IEEE 754 exception support however does provide some interesting ideas for API design that's not focused on individual operations. One idea that might be worth exploring is an API that can catch exceptions not for an individual operation but for a block of code, à la std::panic::catch_unwind:

fn catch_fp_exceptions(except: FpErrorMask, f: impl FnOnce() -> f64) -> Result<f64, FpErrorMask> {
  feclearexcept(FE_ALL_EXCEPT);
  let val = f();
  match fetestexcept(except) {
    0 => Ok(val),
    err = Err(err)
  }
}

Strictly speaking, this doesn't work under the LLVM floating-point model, since we'd have to compile f in strictfp mode. But it's possible to make this work in practice simply by relying on noinline to prevent any possibility of code motion across the FP exception checking boundary and being somewhat fastidious over when code is evaluated at compile-time versus run-time. There are some nice advantages to using hardware traps (such as being able to pinpoint which operation caused everything to go haywire), but from what I could find searching for code that uses FP exceptions, in practice the method I wrote seems to suffice for literally every check for an FP exception.
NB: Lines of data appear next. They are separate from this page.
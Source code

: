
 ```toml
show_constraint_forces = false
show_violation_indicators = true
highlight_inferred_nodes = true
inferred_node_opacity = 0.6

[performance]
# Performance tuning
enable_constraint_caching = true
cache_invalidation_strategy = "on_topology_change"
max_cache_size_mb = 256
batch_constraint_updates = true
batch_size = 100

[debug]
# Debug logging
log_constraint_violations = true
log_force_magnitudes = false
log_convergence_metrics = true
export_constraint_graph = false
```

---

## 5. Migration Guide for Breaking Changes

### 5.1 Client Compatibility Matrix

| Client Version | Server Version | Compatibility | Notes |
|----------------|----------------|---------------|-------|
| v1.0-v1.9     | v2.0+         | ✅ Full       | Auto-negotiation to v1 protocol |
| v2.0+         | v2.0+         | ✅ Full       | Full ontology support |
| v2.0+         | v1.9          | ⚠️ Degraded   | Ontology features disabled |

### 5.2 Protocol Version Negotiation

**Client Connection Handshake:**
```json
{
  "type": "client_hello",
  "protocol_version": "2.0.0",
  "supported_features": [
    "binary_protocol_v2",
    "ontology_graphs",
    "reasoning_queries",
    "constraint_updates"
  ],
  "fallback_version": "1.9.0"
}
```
That's not always true. For example:

    let a = 1.0f64;
    let b = 1e-20;
    let c = 0.0 / 0.0;
    let d = (a+b).powf(c);
    println!("{c} {d}");

c is NaN but d is 1.

You may want to read http://tom7.org/nand/nand.pdf (or watch the associated video) which implements logic gates when representing 0 as NaN and 1 as Inf through standard IEEE float operations.

The origin of this thread stem from a discussion over exception handling in math errors and language facilities that supports them. My peer suggested me to seek feedback from language developers, because even though IEEE-754 is a prescriptive standard for floating point arithmetic and programming languages that use them, my peer is no longer familiar with the state of art in languages.

IEEE-754 has grown beyond a hardware standard since its 2008 revision, so would you mind telling us, how does your narrow-width FP hardware help with languages with regard to mathematical exception handling?

With "you" I was referring to jdahlstrom and tczajka who were talking about whether or not NaN can turn back to another value through float operations.